Nos jeunes doivent trouver le soutien et les ressources dont ils ont besoin pour prendre les risques nécessaires à la transformation de leurs idées en entreprises durables. Ils doivent être guidés, accompagnés, financés et conseillés - notamment par une génération plus âgée, plus expérimentée et plus successful. En d'autres termes, il incombe de la responsabilité des « anciens » de prendre part à l'épanouissement entrepreneurial de leurs « petits ».
C'est là tout l'objet de ma Fondation Bénédicte Janine Kacou Diagou (BJKD) qui vise à encourager l'entrepreneuriat des jeunes et contribuer à l'amélioration de l'employabilité ainsi que de l'accès à un emploi décent et stable pour les jeunes, en mettant un point d'honneur à promouvoir la parité Homme-Femme.

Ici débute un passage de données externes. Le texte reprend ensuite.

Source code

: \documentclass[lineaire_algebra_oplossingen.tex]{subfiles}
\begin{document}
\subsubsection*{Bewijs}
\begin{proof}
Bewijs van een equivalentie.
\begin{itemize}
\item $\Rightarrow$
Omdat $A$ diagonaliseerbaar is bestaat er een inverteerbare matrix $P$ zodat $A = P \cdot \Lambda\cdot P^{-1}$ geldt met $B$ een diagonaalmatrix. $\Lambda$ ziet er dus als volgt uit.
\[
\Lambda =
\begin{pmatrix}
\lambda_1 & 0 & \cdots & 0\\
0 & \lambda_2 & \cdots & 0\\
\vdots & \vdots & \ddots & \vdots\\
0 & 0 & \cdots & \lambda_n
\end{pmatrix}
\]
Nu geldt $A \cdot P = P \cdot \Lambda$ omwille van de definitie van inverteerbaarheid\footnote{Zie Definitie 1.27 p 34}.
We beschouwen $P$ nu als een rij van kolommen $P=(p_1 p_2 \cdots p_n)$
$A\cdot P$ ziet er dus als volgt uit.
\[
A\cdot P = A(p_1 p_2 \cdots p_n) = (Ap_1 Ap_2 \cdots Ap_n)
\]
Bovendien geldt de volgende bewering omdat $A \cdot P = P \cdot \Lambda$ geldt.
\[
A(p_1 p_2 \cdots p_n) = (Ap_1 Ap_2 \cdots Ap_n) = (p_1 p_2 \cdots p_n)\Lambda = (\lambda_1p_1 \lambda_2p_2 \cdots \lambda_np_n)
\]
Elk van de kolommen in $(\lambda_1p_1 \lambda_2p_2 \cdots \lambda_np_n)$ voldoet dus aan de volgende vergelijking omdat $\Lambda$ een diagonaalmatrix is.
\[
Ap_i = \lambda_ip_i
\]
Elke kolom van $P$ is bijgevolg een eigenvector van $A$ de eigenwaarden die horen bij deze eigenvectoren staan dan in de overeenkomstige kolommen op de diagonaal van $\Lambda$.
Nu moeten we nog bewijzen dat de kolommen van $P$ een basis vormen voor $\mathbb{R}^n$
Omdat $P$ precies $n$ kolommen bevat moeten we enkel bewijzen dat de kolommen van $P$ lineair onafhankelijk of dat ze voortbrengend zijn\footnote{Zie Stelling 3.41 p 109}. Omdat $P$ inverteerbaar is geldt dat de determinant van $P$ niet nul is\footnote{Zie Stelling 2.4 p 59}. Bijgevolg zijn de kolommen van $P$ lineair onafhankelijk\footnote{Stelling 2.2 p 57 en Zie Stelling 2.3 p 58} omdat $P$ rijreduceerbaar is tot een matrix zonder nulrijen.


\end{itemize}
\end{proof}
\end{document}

Chaque année, nous accompagnons 100 jeunes entreprises ivoiriennes dans le cadre de notre Prix BJKD pour l'entrepreneuriat, parmi lesquelles 5 d'entre elles bénéficient d'un partenariat plus poussé. Celui-ci se traduit notamment par un soutien financier allant de 2 millions à 15 millions de Fcfa. Aussi, nous encourageons les dirigeants politiques et économiques à se rapprocher de la jeunesse. C'est ainsi que nous avons invité le directeur général de la Bourse régionale des valeurs mobilières (BRVM, le marché financier régional d'Afrique de l'Ouest) Edoh Kossi Amenounve, à présider le jury du Prix BJKD 2020 qui s'est tenu à Abidjan, en septembre dernier.
Aller au-delà l'Afrique francophone
Si jusqu'à présent, notre action ciblait uniquement la Côte d'Ivoire, nous avons décidé de nous déployer sur l'ensemble de l'Afrique de l'Ouest et centrale francophone dès la saison 2021, afin d'accompagner un plus grand nombre de jeunes entrepreneurs dans leurs projets. Néanmoins, à elle seule, la Fondation BJKD ne peut pas tout faire.
L'Afrique francophone a encore peu de Fondations de ce type, contrairement à l'Afrique anglophone qui compte celles des entrepreneurs à succès Tony Elumelu, Mo Ibrahim ou encore Aliko Dangote. Visionnaires, ces derniers ont compris qu'ils ont besoin des jeunes pour réussir autant que les jeunes ont besoin d'eux. Mais du côté francophone, la Fondation BJKD est encore l'une des rares à agir dans ce sens.
C'est pourquoi nous appelons l'ensemble des dirigeants économiques et entrepreneurs à succès d'Afrique francophone à soutenir notre action en participant à la transmission de savoir, au développement croisé de compétences (capacity building) ou tout simplement en partageant leur propre parcours auprès de nos jeunes. Un investissement à faible coût au potentiel énorme qui, bien souvent, suffit amplement à changer un destin.